# Aim of the exercise
If a line in the data holds the string "textit", list it.

=== Begin Enclosure ===

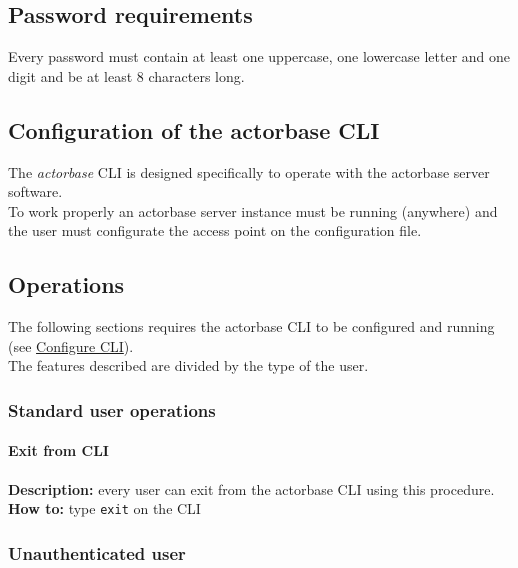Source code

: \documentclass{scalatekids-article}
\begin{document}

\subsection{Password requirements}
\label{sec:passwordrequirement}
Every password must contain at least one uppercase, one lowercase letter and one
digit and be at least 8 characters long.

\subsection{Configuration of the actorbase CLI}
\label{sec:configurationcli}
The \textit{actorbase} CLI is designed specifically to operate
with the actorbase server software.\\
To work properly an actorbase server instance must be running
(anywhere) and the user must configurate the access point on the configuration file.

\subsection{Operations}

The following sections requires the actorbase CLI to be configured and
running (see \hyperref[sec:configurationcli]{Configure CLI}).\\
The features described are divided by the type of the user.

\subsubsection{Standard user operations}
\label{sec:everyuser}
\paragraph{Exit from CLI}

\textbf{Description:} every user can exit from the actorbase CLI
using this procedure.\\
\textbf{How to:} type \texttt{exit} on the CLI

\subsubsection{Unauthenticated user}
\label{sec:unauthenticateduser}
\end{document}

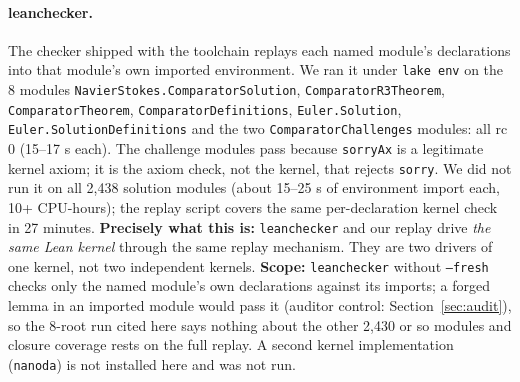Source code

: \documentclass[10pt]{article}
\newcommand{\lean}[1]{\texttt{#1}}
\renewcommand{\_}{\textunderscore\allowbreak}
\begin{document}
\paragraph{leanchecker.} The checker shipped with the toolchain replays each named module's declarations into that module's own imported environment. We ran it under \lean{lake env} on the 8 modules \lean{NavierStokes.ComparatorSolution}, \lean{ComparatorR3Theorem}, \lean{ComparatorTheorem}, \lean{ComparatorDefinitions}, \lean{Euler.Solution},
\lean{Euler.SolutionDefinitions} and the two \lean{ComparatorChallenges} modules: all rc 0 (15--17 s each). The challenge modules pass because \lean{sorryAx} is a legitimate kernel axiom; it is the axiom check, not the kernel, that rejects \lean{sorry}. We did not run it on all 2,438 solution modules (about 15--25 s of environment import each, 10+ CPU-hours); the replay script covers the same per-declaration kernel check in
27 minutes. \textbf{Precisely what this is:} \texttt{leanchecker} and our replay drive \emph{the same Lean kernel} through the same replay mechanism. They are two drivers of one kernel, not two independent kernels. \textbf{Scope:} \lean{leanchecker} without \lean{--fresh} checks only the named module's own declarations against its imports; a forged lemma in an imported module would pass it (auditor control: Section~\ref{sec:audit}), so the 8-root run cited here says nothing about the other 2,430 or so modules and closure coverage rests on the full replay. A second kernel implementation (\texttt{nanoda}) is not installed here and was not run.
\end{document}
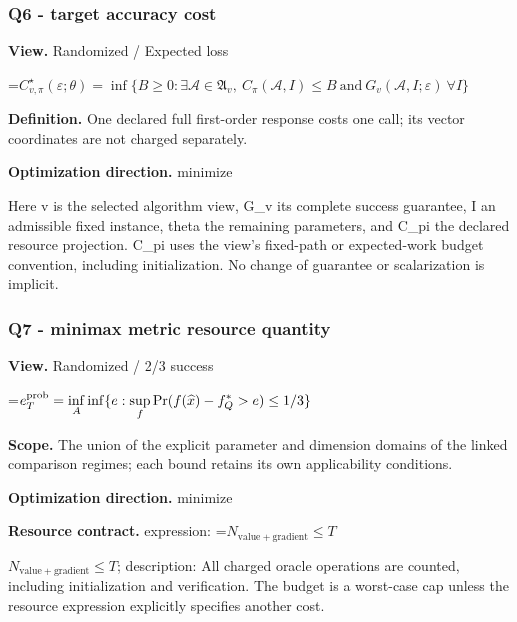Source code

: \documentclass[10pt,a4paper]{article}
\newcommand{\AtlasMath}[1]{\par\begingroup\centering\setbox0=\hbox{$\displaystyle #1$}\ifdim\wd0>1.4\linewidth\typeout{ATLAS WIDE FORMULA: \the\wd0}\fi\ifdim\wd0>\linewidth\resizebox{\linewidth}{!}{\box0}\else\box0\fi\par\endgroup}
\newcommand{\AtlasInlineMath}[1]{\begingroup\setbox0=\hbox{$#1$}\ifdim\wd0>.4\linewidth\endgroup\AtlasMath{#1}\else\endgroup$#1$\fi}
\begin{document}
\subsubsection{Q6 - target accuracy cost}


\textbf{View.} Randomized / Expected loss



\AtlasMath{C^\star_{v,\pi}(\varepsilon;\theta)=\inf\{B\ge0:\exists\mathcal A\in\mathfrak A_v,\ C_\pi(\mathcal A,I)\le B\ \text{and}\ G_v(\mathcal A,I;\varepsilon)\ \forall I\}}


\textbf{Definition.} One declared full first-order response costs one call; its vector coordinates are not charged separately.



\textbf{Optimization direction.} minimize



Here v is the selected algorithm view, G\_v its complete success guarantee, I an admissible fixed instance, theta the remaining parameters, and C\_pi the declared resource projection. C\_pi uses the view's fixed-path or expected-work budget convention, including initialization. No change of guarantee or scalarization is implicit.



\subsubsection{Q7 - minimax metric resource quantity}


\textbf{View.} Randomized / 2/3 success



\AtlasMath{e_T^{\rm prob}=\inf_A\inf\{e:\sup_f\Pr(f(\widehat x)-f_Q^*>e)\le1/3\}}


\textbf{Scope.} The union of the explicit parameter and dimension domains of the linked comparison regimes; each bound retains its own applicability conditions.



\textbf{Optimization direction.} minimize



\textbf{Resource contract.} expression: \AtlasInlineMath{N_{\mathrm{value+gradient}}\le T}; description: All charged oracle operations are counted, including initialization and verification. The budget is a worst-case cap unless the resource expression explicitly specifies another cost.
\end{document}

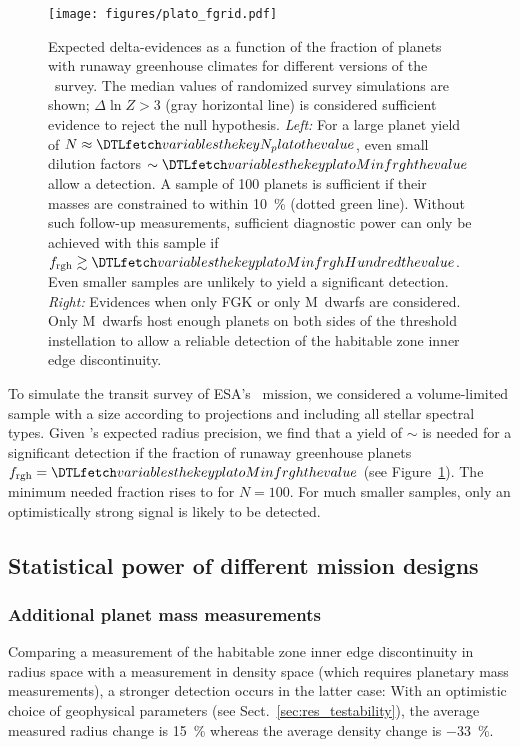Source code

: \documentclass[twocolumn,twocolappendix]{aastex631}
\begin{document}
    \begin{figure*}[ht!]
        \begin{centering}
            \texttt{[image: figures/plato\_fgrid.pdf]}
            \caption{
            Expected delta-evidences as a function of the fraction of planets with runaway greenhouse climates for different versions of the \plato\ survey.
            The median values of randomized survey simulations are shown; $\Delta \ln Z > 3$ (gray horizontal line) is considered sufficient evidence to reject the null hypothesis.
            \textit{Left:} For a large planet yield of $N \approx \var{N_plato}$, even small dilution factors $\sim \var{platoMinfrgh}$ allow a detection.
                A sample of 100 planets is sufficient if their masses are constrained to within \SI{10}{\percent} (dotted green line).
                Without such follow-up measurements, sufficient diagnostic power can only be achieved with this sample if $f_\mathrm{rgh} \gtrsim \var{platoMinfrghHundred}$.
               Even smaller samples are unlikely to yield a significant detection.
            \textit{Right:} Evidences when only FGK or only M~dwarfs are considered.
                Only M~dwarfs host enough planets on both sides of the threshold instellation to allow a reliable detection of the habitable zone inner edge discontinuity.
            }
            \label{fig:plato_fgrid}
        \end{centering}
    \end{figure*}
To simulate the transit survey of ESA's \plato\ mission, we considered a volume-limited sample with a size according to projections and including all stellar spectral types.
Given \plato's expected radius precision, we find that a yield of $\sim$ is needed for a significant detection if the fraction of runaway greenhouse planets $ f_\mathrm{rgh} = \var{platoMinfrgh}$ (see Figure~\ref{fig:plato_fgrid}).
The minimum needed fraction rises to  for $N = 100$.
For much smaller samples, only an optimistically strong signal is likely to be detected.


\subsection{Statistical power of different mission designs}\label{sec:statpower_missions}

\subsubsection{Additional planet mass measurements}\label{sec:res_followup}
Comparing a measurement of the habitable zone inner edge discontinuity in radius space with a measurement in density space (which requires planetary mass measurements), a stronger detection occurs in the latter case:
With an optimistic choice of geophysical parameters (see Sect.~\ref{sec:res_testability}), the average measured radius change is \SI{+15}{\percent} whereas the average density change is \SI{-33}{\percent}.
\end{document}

=== End Enclosure ===

# Task response
The \textit{actorbase} CLI is designed specifically to operate
            \textit{Left:} For a large planet yield of $N \approx \var{N_plato}$, even small dilution factors $\sim \var{platoMinfrgh}$ allow a detection.
            \textit{Right:} Evidences when only FGK or only M~dwarfs are considered.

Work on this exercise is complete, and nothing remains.